CourtUnited States State Supreme Judicial Court of Massachusetts Supreme Court
COUNSEL

G. C. Abbott, for plaintiff.

G. N Harris, for defendants.

OPINION

LATHROP J.

The auditor has found that the payee of the note was a co-partner in the firm of Redding & Co., in the business of manufacturing and selling an article known as 'Redding's Russia Salve'; that the note declared on was given in part payment for the payee's interest in the firm, and that she at the same time assigned all her interest in the business to the first-named defendant, who signed the note as maker, and that he afterwards assigned said interest to the other defendants without consideration except the indorsement of the note declared on, and other notes given at the same time, and as part of the same transaction. The auditor further finds that the interest of the payee in the business passed from her to Lawson on the delivery of the notes above referred to and $6,000 in money, given as a part of the consideration of said transfer. Lawson does not appear to have been a partner in the firm.

1. The defendants first contend that there was no evidence that the person who transferred the note to the plaintiff was a bona fide holder for value. It appears from the auditor's report that he found that this person was a bona fide holder, for value, before maturity. The auditor has not reported the evidence, and it cannot be said that his finding was wrong.

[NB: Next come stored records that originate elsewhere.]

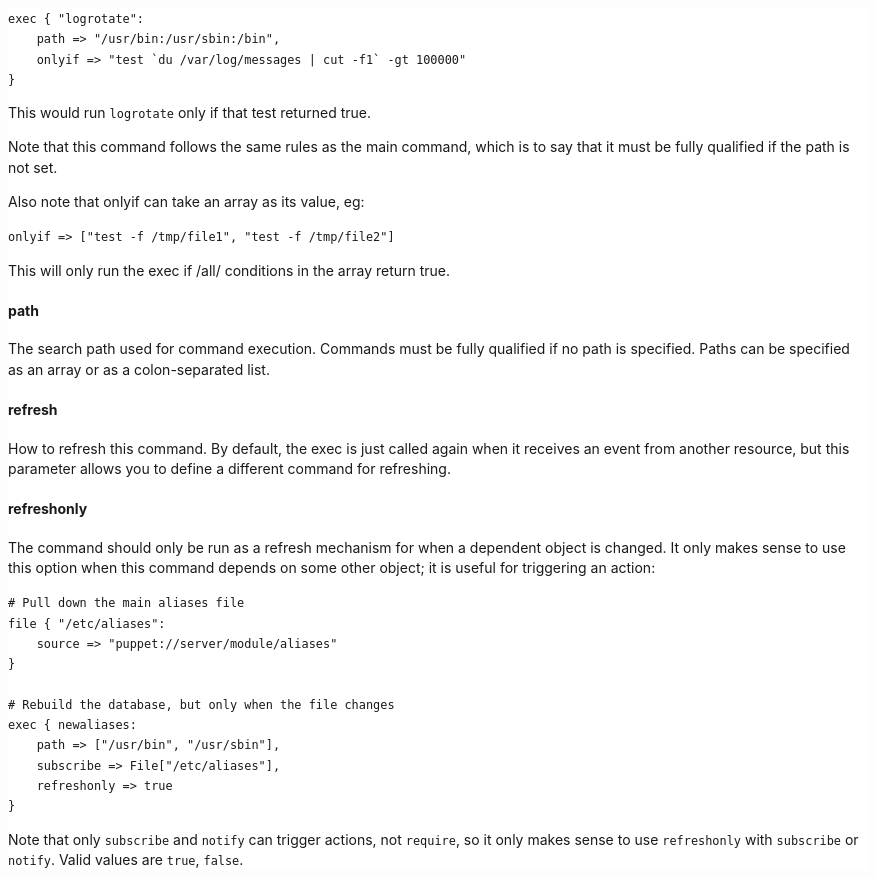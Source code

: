     exec { "logrotate":
        path => "/usr/bin:/usr/sbin:/bin",
        onlyif => "test `du /var/log/messages | cut -f1` -gt 100000"
    }

This would run `logrotate` only if that test returned true.

Note that this command follows the same rules as the main command,
which is to say that it must be fully qualified if the path is not
set.

Also note that onlyif can take an array as its value, eg:

    onlyif => ["test -f /tmp/file1", "test -f /tmp/file2"]

This will only run the exec if /all/ conditions in the array return
true.

#### path

The search path used for command execution. Commands must be fully
qualified if no path is specified. Paths can be specified as an
array or as a colon-separated list.

#### refresh

How to refresh this command. By default, the exec is just called
again when it receives an event from another resource, but this
parameter allows you to define a different command for refreshing.

#### refreshonly

The command should only be run as a refresh mechanism for when a
dependent object is changed. It only makes sense to use this option
when this command depends on some other object; it is useful for
triggering an action:

    # Pull down the main aliases file
    file { "/etc/aliases":
        source => "puppet://server/module/aliases"
    }
    
    # Rebuild the database, but only when the file changes
    exec { newaliases:
        path => ["/usr/bin", "/usr/sbin"],
        subscribe => File["/etc/aliases"],
        refreshonly => true
    }

Note that only `subscribe` and `notify` can trigger actions, not
`require`, so it only makes sense to use `refreshonly` with
`subscribe` or `notify`. Valid values are `true`, `false`.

So far as the plaintiff is concerned, if it be true, as the defendants contended before the auditor, that the note was transferred to him after maturity, and without consideration, for the purpose of bringing an action in this state, still he can maintain the action in the right of his transferror, who has been found by the auditor to be a bona fide holder, before maturity, for value. Spofford v. Norton, 126 Mass. 533; Flour-Mill Co. v. Holmes, 156 Mass. 11, 30 N.E. 176. See, also, Roberts v. Lane, 64 Me. 108. So far as the defendant Lawson is concerned, we see no reason why he is not liable.

2. As to the guarantors a more serious question arises. They are sued as indorsers of the note, and it is clear under our decisions that they are not indorsers, but guarantors. It is also clear that a guaranty is here considered a nonnegotiable chose in action, although written by a third person upon the back of a negotiable promissory note. Taylor v Binney, 7 Mass. 479; Upham v. Prince, 12 Mass. 14; True v. Fuller, 21...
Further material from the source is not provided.